§ **The task**
Transcribe the records from the line containing "note / page" onward, up to and including the final line, exactly and without anything else.

§ **Data listing**
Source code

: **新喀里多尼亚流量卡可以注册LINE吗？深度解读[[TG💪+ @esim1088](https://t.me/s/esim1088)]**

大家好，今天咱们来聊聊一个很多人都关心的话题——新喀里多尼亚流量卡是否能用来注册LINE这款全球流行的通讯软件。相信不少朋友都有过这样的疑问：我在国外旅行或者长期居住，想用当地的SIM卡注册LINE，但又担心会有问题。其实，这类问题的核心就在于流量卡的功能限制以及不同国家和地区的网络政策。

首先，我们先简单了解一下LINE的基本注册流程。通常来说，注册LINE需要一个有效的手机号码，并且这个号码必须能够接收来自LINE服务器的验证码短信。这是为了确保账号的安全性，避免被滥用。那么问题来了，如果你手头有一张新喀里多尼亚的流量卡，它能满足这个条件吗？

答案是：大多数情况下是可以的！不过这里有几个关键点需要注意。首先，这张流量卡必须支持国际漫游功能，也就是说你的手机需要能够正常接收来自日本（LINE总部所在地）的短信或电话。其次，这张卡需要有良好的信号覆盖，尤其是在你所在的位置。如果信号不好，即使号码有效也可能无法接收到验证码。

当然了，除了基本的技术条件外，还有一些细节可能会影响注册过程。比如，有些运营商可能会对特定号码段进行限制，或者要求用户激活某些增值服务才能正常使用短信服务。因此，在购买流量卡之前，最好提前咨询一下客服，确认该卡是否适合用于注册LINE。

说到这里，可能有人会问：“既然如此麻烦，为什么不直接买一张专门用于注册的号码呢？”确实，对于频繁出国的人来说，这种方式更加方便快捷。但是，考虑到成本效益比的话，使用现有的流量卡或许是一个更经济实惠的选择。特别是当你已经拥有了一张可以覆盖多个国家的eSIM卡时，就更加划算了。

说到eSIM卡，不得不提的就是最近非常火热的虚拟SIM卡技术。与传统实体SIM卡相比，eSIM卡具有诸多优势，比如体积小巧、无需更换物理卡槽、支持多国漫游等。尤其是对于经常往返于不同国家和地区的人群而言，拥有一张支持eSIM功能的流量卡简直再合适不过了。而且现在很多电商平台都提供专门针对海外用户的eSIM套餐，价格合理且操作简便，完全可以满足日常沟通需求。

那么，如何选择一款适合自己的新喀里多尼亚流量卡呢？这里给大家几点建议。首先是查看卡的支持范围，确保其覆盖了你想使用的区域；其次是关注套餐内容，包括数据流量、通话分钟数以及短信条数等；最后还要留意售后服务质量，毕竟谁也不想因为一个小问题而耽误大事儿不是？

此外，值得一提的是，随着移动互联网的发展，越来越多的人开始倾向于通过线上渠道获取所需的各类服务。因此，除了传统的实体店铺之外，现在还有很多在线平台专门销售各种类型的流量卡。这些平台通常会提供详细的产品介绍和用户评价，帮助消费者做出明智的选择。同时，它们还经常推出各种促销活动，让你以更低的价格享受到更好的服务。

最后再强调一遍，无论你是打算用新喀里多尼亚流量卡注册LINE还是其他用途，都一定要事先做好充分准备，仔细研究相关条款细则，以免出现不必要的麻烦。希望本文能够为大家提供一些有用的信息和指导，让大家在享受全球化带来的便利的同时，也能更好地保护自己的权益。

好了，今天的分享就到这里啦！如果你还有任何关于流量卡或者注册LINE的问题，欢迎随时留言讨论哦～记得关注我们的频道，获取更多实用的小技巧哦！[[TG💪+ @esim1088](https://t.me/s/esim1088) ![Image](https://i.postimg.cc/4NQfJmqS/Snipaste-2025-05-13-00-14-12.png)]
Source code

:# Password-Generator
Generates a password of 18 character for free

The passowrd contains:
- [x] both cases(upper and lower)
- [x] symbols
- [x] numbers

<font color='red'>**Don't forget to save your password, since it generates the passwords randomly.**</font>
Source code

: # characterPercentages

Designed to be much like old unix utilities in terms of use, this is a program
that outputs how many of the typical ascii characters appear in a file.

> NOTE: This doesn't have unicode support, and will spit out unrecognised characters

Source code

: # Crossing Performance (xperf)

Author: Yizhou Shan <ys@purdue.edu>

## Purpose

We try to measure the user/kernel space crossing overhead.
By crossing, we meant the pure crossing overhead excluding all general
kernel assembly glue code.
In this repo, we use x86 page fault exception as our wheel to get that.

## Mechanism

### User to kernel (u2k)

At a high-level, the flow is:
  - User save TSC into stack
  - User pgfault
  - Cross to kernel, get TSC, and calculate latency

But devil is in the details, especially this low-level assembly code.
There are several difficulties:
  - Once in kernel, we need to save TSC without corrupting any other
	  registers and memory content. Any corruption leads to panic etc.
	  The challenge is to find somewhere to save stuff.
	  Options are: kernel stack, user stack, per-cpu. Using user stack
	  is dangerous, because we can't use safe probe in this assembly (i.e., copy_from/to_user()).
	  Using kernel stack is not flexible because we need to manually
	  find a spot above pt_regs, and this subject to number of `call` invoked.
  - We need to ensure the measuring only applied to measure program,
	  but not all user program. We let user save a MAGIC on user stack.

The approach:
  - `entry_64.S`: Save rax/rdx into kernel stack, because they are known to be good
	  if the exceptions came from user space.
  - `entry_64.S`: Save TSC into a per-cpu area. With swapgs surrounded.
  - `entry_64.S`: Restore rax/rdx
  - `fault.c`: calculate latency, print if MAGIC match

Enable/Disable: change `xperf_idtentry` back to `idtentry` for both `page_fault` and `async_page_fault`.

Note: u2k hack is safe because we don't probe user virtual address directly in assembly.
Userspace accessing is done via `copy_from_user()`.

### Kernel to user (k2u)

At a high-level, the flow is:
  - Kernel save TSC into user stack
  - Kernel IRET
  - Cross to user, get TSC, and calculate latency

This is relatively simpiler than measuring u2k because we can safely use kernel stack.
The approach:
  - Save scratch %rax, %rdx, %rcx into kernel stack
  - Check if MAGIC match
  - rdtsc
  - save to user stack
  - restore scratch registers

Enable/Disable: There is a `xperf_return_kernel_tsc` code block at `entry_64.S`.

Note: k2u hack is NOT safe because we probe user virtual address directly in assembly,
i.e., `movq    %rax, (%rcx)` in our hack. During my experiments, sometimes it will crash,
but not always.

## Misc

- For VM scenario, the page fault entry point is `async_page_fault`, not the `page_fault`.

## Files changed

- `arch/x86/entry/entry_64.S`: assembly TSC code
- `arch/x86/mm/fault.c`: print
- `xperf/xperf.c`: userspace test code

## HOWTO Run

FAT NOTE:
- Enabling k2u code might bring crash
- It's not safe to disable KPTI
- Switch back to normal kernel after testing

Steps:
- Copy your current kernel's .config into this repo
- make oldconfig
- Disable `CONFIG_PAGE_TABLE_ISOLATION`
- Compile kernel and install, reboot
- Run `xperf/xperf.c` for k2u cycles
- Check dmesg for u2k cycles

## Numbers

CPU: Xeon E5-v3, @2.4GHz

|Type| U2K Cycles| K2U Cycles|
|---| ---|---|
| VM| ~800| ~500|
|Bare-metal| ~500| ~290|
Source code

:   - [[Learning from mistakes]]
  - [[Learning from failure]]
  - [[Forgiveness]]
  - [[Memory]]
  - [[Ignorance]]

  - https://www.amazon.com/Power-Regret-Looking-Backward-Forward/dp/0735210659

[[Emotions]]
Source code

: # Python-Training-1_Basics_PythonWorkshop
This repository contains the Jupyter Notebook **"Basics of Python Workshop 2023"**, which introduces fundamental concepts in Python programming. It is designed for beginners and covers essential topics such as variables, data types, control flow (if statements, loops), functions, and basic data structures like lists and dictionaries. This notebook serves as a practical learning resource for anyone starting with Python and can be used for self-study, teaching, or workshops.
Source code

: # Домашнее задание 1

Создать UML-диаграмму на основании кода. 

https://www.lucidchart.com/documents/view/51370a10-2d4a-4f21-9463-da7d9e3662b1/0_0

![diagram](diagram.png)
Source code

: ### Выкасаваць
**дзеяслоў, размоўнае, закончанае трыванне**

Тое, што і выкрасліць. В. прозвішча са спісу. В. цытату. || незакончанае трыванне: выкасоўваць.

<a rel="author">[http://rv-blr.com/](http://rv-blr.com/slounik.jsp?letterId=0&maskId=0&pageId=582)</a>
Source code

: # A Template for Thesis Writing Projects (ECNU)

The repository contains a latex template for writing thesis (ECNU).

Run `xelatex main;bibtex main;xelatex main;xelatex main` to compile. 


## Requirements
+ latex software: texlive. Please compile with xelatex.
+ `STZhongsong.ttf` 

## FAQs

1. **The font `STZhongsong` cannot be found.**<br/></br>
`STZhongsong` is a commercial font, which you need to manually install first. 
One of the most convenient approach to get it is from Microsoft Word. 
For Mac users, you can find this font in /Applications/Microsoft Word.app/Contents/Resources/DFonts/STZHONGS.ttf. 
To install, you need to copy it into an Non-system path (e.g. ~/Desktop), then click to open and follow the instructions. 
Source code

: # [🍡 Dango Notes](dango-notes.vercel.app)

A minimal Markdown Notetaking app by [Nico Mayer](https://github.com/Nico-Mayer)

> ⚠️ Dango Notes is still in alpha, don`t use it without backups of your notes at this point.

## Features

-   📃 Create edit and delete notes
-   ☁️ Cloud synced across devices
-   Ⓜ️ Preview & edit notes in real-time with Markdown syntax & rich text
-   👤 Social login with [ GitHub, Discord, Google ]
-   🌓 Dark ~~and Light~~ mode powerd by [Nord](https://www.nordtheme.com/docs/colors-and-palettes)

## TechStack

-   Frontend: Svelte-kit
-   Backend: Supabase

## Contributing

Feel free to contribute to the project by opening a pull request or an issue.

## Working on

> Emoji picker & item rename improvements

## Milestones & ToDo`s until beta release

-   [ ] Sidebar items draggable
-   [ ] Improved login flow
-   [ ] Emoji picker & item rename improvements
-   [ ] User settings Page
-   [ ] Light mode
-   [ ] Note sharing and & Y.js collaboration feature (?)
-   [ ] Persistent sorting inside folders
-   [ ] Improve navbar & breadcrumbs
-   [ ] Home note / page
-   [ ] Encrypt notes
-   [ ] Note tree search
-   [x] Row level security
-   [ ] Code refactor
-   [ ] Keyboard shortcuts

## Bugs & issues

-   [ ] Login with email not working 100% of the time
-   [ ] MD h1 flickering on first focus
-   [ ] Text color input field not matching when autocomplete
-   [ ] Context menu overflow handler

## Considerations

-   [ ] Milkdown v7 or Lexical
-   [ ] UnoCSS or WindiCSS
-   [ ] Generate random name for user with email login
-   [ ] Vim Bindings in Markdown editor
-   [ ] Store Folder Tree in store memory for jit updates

§ **Exercise response**
-   [ ] Home note / page
-   [ ] Encrypt notes
-   [ ] Note tree search
-   [x] Row level security
-   [ ] Code refactor
-   [ ] Keyboard shortcuts

## Bugs & issues

-   [ ] Login with email not working 100% of the time
-   [ ] MD h1 flickering on first focus
-   [ ] Text color input field not matching when autocomplete
-   [ ] Context menu overflow handler

## Considerations

-   [ ] Milkdown v7 or Lexical
-   [ ] UnoCSS or WindiCSS
-   [ ] Generate random name for user with email login
-   [ ] Vim Bindings in Markdown editor
-   [ ] Store Folder Tree in store memory for jit updates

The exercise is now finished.